This lady is the age of my parents. The idea of a trained GSD doing a full attack on one of them is horrifying. So sad that this happened.


----------



## misslesleedavis1 (Dec 5, 2013)

Not good. This should not of happened,


----------



## Skywalkers Mom (Oct 26, 2012)

Attack dogs of any breed are trained to do just that. I have not seen any canine officers off of leash of handler. So need full truth before judgment. Though dog will be euthenized regardless.


----------



## Kayos and Havoc (Oct 17, 2002)

That is so awful.


----------



## Fade2Black (Apr 30, 2012)

Rule number one. Never give police permission to be on your property. Something bad could happen to you....

LE shoots your pet for seemingly any reason. But when one of theirs is out of control and attacking they let it kill someone. How many bullets would have been flying if it was an officer being torn apart??....

The handler should at a minimum be terminated for what happened.....


----------



## Stevenzachsmom (Mar 3, 2008)

Police don't carry guns in the UK, do they? I know nothing about their police dogs either, but......"the dog, described as a cross between a springer spaniel and an alsatian" Wait, what?? Springer spaniel? That's weird.

Very sad. Poor lady and her poor family.


----------



## Fade2Black (Apr 30, 2012)

Stevenzachsmom said:


> Police don't carry guns in the UK, do they? I know nothing about their police dogs either, but......"the dog, described as a cross between a springer spaniel and an alsatian" Wait, what?? Springer spaniel? That's weird.
> 
> Very sad. Poor lady and her poor family.


Ding Ding ding......You are 110% correct and I was 110% wrong....

Gotta get this off my face-book page. Someone had told me about this being in Cleveland (USA). I was just so outraged with shootings in the US in just the last couple weeks I ran with it. LE in the UK and here is a complete different animal (so to speak). I am actually surprised this happened over there. While I think it's horrible that it happened. I don't think anything was malicious on the officers part. I also feel that unlike in the US. The officer will likely be disciplined or not _appropriately..._..


----------



## wolfstraum (May 2, 2003)

The dog did NOT kill the poor lady....he bit her. She was in poor health, went into the hospital and passed there....probably of something totally unrelated to the dog bite. Older people die in hospital all the time of something totally different than what they went in for....a friend passed a few years back of pneumonia in the hospital...he went in to have a plastic surgeron do a repair on a botched surgery which gave him an inability to close his eye....10 weeks later he was still in hospital, had various escalated issues and passed. He was PLAYING GOLF the week before he went in for the eye problem.

Lee


----------



## Chip18 (Jan 11, 2014)

Stevenzachsmom said:


> cross between a springer spaniel and an alsatian" Wait, what?? Springer spaniel? That's weird.
> 
> Very sad. Poor lady and her poor family.


 My "assumption was that it was a "real' K9!

A Springer cross?? Who's bright idea was that?? Not a combo I'd ever chose to own myself. 

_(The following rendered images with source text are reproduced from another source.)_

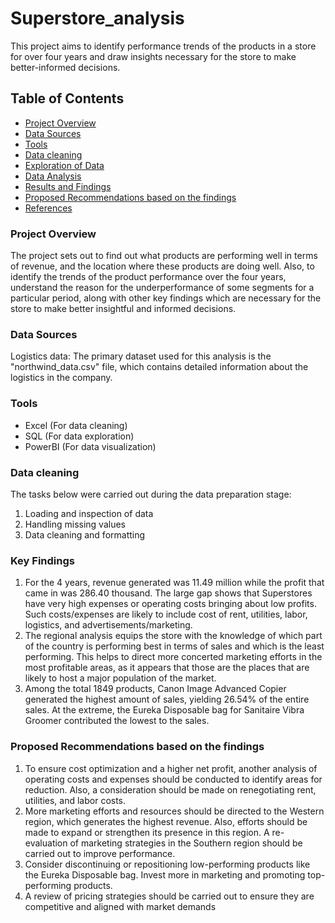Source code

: # Superstore_analysis
This project aims to identify performance trends of the products in a store for over four years and draw insights necessary for the store to make better-informed decisions.
## Table of Contents
- [Project Overview](#project-overview)
- [Data Sources](#data-sources)
- [Tools](#tools)
- [Data cleaning](#data-cleaning)
- [Exploration of Data](#exploration-of-data)
- [Data Analysis](#data-analysis)
- [Results and Findings](#results-and-findings)
- [Proposed Recommendations based on the findings](#proposed-recommendations-based-on-the-findings)
- [References](#references)
### Project Overview
The project sets out to find out what products are performing well in terms of revenue, and the location where these products are doing well. Also, to identify the trends of the product performance over the four years, understand the reason for the underperformance of some segments for a particular period, along with other key findings which are necessary for the store to make better insightful and informed decisions.

### Data Sources

Logistics data: The primary dataset used for this analysis is the "northwind_data.csv" file, which contains detailed information about the logistics in the company.

### Tools

- Excel (For data cleaning)
- SQL (For data exploration)
- PowerBI (For data visualization)

### Data cleaning
The tasks below were carried out during the data preparation stage:
1. Loading and inspection of data
2. Handling missing values
3. Data cleaning and formatting

### Key Findings

1.	For the 4 years, revenue generated was 11.49 million while the profit that came in was 286.40 thousand. The large gap shows that Superstores have very high expenses or operating costs bringing about low profits. Such costs/expenses are likely to include cost of rent, utilities, labor, logistics, and advertisements/marketing.
2. The regional analysis equips the store with the knowledge of which part of the country is performing best in terms of sales and which is the least performing. This helps to direct more concerted marketing efforts in the most profitable areas, as it appears that those are the places that are likely to host a major population of the market.  
3.	Among the total 1849 products, Canon Image Advanced Copier generated the highest amount of sales, yielding 26.54% of the entire sales. At the extreme, the Eureka Disposable bag for Sanitaire Vibra Groomer contributed the lowest to the sales.


### Proposed Recommendations based on the findings

1. To ensure cost optimization and a higher net profit, another analysis of operating costs and expenses should be conducted to identify areas for reduction. Also, a consideration should be made on renegotiating rent, utilities, and labor costs.
2. More marketing efforts and resources should be directed to the Western region, which generates the highest revenue. Also, efforts should be made to expand or strengthen its presence in this region.
A re-evaluation of marketing strategies in the Southern region should be carried out to improve performance.
3.  Consider discontinuing or repositioning low-performing products like the Eureka Disposable bag.
 Invest more in marketing and promoting top-performing products.
4. A review of pricing strategies should be carried out to ensure they are competitive and aligned with market demands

But I don't want to start 'Breed" bashing.


----------



## Susan_GSD_mom (Jan 7, 2014)

wolfstraum said:


> The dog did NOT kill the poor lady....he bit her. She was in poor health, went into the hospital and passed there....probably of something totally unrelated to the dog bite. Older people die in hospital all the time of something totally different than what they went in for....a friend passed a few years back of pneumonia in the hospital...he went in to have a plastic surgeron do a repair on a botched surgery which gave him an inability to close his eye....10 weeks later he was still in hospital, had various escalated issues and passed. He was PLAYING GOLF the week before he went in for the eye problem.
> 
> Lee


 Aaaahhh, let's wait a minute. Regardless of her health, she had the right to live every moment she could, breathe every breath possible, before her eventual death. Yes, she *did* die from being attacked, even if it was because of the fear brought on by the attack. We certainly can't say what her quality of life was, nor can we predict how much longer she may have lived. Bottom line is, before the dog attacked she was alive, and as a result of the attack, she died.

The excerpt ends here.